#### Task:
From the line containing "- 💻 Languages: C++, Python, C#, JavaScript" through the last line of the entries below, repeat each line word for word and leave out the rest.

========================

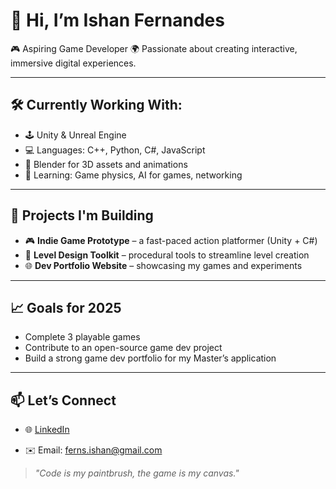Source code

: <!-- ## Hi there 👋

**scn01/scn01** is a ✨ _special_ ✨ repository because its `README.md` (this file) appears on your GitHub profile. -->

# 👋 Hi, I’m Ishan Fernandes

🎮 Aspiring Game Developer
🌍 Passionate about creating interactive, immersive digital experiences.

---

## 🛠️ Currently Working With:
- 🕹️ Unity & Unreal Engine
- 💻 Languages: C++, Python, C#, JavaScript
- 🎨 Blender for 3D assets and animations
- 🧪 Learning: Game physics, AI for games, networking

---

## 🚧 Projects I'm Building
- 🎮 **Indie Game Prototype** – a fast-paced action platformer (Unity + C#)
- 🔧 **Level Design Toolkit** – procedural tools to streamline level creation
- 🌐 **Dev Portfolio Website** – showcasing my games and experiments

---

## 📈 Goals for 2025
- Complete 3 playable games
- Contribute to an open-source game dev project
- Build a strong game dev portfolio for my Master’s application

---

## 📫 Let’s Connect
- 🌐 [LinkedIn](https://www.linkedin.com/in/ishan-fernandes-85a02b34a/)
<!-- - 🕹️ [Itch.io](https://itch.io) *(if you publish games)* -->
- ✉️ Email: ferns.ishan@gmail.com

> *"Code is my paintbrush, the game is my canvas."*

========================

#### Answer to this problem:
- 💻 Languages: C++, Python, C#, JavaScript
- 🎨 Blender for 3D assets and animations
- 🧪 Learning: Game physics, AI for games, networking

---

## 🚧 Projects I'm Building
- 🎮 **Indie Game Prototype** – a fast-paced action platformer (Unity + C#)
- 🔧 **Level Design Toolkit** – procedural tools to streamline level creation
- 🌐 **Dev Portfolio Website** – showcasing my games and experiments

---

## 📈 Goals for 2025
- Complete 3 playable games
- Contribute to an open-source game dev project
- Build a strong game dev portfolio for my Master’s application

---

## 📫 Let’s Connect
- 🌐 [LinkedIn](https://www.linkedin.com/in/ishan-fernandes-85a02b34a/)
<!-- - 🕹️ [Itch.io](https://itch.io) *(if you publish games)* -->
- ✉️ Email: ferns.ishan@gmail.com

> *"Code is my paintbrush, the game is my canvas."*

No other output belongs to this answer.